The current memory pools for threads and tasks use the following algorithms:

Thread pool

  • [Return] The thread pool returns an individual element to the global pool one by one if the local pool is full (i.e., more than ABT_MEM_MAX_NUM_STACKS).
  • [Allocate] The thread pool takes all elements from a global pool if the local pool is empty.
    • It can take more than ABT_MEM_MAX_NUM_STACKS of elements.

Task pool

  • [Return] The task pool returns an individual element if that task is not created on this execution stream.
    • It caches locally-created tasks in the local pool (no upper limit).
  • [Allocate] The task pool checks all the pages locally created by this execution stream and if no free tasks are available (e.g., returned in the [Return] part), allocate a new page and create headers.
    • Increase of the number of pages just increase the allocation time.

Both have several issues:

  • The memory pool for threads and one for tasks use totally different algorithms without any specific reason, so developers need to maintain two different algorithms.
  • Both pool algorithms do not a maximum number of elements in a local cache, so it requires significant memory footprint.
    • For example, even if the maximum number of threads/tasks at any given point is "N", the consumed memory can be "N * # of ESs" in the worst case (since there is no upper limit).
  • Both algorithms use a naive stack implementation, which has the ABA issue (Naive lock-free stack in mempool causes an ABA problem #178)
  • The interface is not very generic, so it needs another hard-coded memory pool for other descriptors (if needed).
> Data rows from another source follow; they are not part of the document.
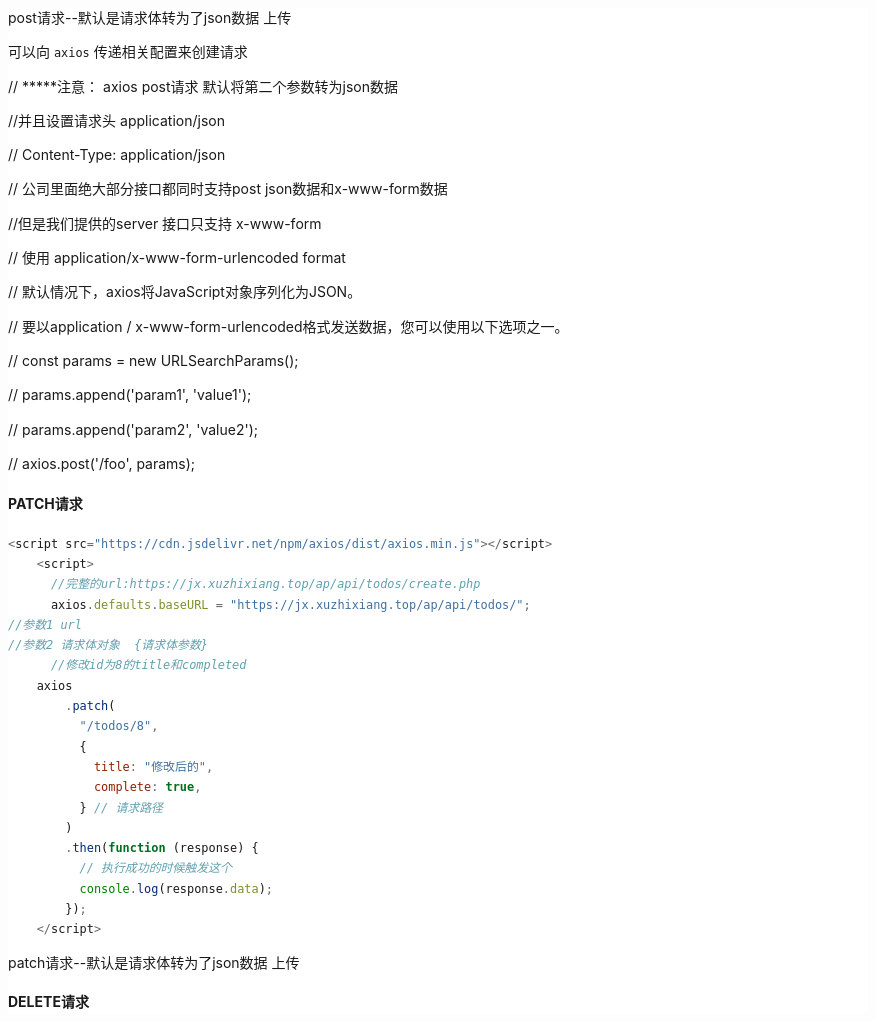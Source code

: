 post请求--默认是请求体转为了json数据 上传

可以向 `axios` 传递相关配置来创建请求

  //  *****注意： axios post请求 默认将第二个参数转为json数据

   //并且设置请求头 application/json

   //  Content-Type: application/json

   // 公司里面绝大部分接口都同时支持post json数据和x-www-form数据

   //但是我们提供的server 接口只支持 x-www-form

   //     使用 application/x-www-form-urlencoded format

   // 默认情况下，axios将JavaScript对象序列化为JSON。

   // 要以application / x-www-form-urlencoded格式发送数据，您可以使用以下选项之一。

   // const params = new URLSearchParams();

   // params.append('param1', 'value1');

   // params.append('param2', 'value2');

   // axios.post('/foo', params);



#### PATCH请求

```javascript
<script src="https://cdn.jsdelivr.net/npm/axios/dist/axios.min.js"></script>
    <script>
      //完整的url:https://jx.xuzhixiang.top/ap/api/todos/create.php
      axios.defaults.baseURL = "https://jx.xuzhixiang.top/ap/api/todos/";
//参数1 url
//参数2 请求体对象  {请求体参数}
      //修改id为8的title和completed
	axios
        .patch(
          "/todos/8",
          {
            title: "修改后的",
            complete: true,
          } // 请求路径
        )
        .then(function (response) {
          // 执行成功的时候触发这个
          console.log(response.data);
        });
    </script>
```

patch请求--默认是请求体转为了json数据 上传



#### DELETE请求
This PR creates a generic lock-free bucket-based memory pool that allows users to set the strict capacity of every local pool. The new implementation has the following merits:

  • The ABA issue is solved in a lock-free manner by using a pointer+tag parallel LIFO algorithm ( if the architecture supports 16-byte CAS.
    • As far as I tried, the following environments are supported:
      • Typical Intel x86/64 with ICC17+, GCC4.8+, and Clang3.9+
      • POWER8/9 with XLC16 and GCC4.8+. No Clang (including a pretty new one) since it does not recognize 128-bit LL/SC inline assembly.
      • 64-bit ARM with GCC4.8+. No Clang (including a pretty new one) since it does not recognize 128-bit LL/SC inline assembly.
    • If not supported, it falls back to a spinlock-based implementation (and thus not lock-free).
  • All the data transfer between a local pool and a global pool is per-bucket (multiple elements rather than a single element), which can reduce the overheads
    • This is also lock-free.
  • Each local pool has a stricter upper limit of the capacity, so if the program uses at most "N" elements in the program, Argobots consumes at most "N + local-pool capacity * # of ESs".
    • This guarantee is not very strict because per-page memory allocation is performed in a lock-free manner (i.e., not serialized), so the total memory consumption can be a little bit exceeded in the worst case.
  • Both use the same pool implementation, so developers need to optimize only one implementation if necessary.
  • The interface is generic, so it is easy to create another memory pool.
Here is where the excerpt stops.